=== Provided data ===
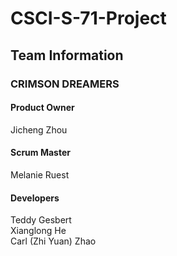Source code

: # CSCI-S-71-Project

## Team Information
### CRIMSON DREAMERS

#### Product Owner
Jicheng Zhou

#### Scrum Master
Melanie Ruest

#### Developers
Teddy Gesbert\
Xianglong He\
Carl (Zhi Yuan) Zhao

* * *

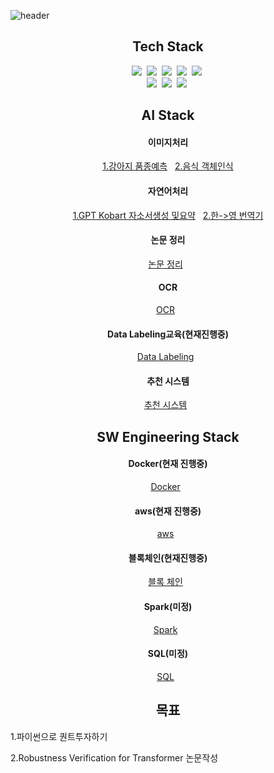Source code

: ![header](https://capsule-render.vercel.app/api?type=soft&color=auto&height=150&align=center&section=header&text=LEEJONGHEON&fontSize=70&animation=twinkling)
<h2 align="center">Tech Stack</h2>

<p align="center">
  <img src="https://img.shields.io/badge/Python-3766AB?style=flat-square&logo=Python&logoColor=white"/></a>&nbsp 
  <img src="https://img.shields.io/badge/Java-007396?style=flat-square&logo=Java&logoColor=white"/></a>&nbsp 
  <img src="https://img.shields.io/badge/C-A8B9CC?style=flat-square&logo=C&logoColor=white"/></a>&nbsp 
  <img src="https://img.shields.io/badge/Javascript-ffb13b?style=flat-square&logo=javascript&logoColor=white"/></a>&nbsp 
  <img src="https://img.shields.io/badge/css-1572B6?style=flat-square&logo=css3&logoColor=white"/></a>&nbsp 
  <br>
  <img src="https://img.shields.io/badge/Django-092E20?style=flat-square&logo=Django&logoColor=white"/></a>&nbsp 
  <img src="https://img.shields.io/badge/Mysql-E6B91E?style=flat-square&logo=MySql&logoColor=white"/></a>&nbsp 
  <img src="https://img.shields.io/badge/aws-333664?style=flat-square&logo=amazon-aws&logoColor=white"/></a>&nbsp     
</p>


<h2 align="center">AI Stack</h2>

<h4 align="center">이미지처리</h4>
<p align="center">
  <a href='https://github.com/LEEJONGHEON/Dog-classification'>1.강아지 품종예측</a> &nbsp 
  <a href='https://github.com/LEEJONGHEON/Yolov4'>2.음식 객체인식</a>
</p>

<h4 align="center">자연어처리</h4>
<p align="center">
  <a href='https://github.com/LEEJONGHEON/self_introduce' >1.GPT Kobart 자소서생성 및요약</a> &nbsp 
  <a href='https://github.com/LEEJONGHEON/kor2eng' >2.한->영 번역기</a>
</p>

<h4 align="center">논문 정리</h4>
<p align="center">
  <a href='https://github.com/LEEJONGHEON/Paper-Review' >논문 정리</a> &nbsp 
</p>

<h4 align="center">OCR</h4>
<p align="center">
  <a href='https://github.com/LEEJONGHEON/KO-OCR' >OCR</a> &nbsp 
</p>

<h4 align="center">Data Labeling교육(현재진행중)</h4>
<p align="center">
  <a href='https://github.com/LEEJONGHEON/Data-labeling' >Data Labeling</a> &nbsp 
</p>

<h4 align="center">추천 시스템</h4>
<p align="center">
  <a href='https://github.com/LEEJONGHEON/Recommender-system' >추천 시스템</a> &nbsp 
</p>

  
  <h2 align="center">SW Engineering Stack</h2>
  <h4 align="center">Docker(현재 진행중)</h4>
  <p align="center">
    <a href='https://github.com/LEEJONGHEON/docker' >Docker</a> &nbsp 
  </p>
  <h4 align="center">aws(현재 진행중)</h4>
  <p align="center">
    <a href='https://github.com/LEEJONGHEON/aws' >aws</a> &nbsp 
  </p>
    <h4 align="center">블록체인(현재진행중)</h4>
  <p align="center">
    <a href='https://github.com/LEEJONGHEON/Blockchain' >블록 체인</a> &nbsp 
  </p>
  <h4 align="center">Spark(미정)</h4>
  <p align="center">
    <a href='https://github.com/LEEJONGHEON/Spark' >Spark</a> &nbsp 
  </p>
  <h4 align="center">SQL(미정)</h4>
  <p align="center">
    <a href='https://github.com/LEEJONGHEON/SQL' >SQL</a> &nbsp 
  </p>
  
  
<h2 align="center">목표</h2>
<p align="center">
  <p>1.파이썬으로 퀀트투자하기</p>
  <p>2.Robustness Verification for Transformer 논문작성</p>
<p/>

=== Task goal ===
Return only the number of lines above in which the string "Docker" occurs.

=== Response to this task ===
2